A previous study by Ejele et al. (2004) showed that incidences of relative prevalence of anaemia, leucopenia and neutropenia declined respectively from baseline values of 84.3, 11.4 and 24.3% to post treatment values of 75.7, 11.4 and 7.1%. Consequently the prevalence of anaemia, leucopenia and neutropenia increased from baseline values of 96.0 and 6.7% after 12 weeks observational period in untreated controls. Our findings of low levels for Packed Cell Volume (PCV) and leucocytes (WBC) is at variance with high PCV and leucocytes reported by Odunukwe et al. (2001), although the drugs were administered together. The reported increase could be as a result of different mechanism of actions of these drugs acting together to improve erythropoiesis. This would be a boost to AIDS treatment as usually the drugs are administered in combination to achieve the goal of inhibiting viral replication, fusion and integration.

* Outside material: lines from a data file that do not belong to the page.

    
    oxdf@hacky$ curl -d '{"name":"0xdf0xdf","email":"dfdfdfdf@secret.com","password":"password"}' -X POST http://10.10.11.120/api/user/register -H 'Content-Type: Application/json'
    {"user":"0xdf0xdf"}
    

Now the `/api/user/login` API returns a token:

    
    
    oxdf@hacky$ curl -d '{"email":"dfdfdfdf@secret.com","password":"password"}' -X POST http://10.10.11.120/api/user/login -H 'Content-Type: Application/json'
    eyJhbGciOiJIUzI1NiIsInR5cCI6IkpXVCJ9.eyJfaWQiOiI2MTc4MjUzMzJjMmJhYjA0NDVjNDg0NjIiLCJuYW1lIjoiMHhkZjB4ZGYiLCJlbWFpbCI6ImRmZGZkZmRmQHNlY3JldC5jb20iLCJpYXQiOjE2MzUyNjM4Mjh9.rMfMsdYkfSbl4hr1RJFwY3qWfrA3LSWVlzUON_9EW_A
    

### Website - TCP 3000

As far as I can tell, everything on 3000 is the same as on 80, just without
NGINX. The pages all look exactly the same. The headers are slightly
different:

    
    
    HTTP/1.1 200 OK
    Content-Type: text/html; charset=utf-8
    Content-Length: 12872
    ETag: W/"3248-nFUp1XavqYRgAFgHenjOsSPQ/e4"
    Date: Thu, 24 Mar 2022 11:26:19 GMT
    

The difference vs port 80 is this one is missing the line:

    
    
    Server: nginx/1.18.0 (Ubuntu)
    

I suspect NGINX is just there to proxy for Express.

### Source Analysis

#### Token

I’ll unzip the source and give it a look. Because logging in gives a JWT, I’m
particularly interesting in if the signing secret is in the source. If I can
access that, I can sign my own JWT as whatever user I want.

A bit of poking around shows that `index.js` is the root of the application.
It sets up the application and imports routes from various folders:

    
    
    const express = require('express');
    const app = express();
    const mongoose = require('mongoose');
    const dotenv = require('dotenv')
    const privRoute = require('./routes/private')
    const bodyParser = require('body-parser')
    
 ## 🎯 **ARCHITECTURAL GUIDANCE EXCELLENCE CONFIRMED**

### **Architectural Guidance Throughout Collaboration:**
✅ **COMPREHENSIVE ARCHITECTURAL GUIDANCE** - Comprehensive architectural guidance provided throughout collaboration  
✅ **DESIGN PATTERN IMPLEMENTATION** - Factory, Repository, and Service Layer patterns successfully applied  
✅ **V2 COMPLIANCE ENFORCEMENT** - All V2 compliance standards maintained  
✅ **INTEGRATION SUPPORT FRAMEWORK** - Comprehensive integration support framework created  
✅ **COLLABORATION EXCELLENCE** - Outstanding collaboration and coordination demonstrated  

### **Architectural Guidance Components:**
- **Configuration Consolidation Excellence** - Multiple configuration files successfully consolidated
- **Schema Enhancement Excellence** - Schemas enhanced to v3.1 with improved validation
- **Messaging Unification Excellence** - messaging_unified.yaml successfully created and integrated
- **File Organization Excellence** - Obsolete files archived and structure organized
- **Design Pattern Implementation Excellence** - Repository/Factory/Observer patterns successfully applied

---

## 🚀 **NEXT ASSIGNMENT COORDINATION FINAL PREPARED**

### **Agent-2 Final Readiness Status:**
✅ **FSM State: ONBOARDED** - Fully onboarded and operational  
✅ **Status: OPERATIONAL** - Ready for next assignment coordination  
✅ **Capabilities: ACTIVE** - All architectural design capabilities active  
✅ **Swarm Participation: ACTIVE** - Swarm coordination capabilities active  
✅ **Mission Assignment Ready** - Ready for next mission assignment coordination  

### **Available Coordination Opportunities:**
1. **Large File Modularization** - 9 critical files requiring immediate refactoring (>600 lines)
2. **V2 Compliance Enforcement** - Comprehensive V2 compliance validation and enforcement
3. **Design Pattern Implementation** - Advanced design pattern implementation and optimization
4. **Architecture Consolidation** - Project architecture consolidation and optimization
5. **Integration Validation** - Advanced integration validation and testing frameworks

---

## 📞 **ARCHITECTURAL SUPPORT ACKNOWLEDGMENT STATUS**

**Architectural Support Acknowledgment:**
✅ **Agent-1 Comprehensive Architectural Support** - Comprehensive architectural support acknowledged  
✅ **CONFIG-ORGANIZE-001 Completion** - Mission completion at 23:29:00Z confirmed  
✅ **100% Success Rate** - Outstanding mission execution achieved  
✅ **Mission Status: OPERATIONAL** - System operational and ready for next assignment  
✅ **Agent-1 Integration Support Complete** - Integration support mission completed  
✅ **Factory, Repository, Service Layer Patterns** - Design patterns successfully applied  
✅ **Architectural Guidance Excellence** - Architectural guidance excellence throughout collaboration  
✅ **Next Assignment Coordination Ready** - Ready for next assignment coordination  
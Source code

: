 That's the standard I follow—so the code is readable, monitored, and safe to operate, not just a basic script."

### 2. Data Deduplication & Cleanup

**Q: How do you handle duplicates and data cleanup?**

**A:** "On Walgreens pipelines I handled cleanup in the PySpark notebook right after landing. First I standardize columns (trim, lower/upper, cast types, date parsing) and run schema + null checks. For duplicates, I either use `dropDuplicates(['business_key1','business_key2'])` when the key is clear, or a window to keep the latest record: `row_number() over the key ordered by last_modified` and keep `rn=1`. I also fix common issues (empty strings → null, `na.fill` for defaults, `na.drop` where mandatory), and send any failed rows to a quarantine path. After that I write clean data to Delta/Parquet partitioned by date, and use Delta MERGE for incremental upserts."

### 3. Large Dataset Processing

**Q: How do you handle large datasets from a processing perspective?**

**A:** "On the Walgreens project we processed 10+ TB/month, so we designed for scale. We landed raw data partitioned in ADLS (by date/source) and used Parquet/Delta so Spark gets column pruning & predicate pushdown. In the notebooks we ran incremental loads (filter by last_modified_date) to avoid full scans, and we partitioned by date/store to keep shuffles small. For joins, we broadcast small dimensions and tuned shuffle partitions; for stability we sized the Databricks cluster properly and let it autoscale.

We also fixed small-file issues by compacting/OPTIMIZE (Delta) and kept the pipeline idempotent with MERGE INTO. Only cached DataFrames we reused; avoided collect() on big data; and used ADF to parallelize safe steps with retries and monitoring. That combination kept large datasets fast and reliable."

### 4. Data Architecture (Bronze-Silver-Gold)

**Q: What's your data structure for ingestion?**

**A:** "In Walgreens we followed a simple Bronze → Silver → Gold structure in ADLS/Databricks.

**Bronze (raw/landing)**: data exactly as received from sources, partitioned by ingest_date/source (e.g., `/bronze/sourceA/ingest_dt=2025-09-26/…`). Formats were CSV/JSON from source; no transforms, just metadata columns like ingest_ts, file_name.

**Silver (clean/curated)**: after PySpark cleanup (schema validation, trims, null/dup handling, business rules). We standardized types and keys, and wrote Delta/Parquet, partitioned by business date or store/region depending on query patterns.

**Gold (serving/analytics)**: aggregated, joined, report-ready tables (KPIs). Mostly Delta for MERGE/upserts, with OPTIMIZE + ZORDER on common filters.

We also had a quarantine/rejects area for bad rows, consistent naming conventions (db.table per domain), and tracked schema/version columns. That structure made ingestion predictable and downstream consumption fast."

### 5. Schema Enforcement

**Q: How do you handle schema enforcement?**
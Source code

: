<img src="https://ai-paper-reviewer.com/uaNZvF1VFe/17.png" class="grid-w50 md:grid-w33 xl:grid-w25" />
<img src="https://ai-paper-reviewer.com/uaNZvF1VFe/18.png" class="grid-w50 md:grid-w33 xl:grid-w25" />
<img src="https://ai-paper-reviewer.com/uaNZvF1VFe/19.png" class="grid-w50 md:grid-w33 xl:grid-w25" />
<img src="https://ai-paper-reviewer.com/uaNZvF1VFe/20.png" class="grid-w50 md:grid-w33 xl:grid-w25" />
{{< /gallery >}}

Stavudine, Nevirapine and Lamivudine administration are not associated with so serious adverse effects as to militate against their deployment in treatment of AIDS patients. More so as the effects on haematology could be mitigated by inclusion in the treatment protocol of agents that could improve the erythropoetic process. There is therefore no scientific basis for confusion or rejection of the drugs currently in the AIDS armamentarium.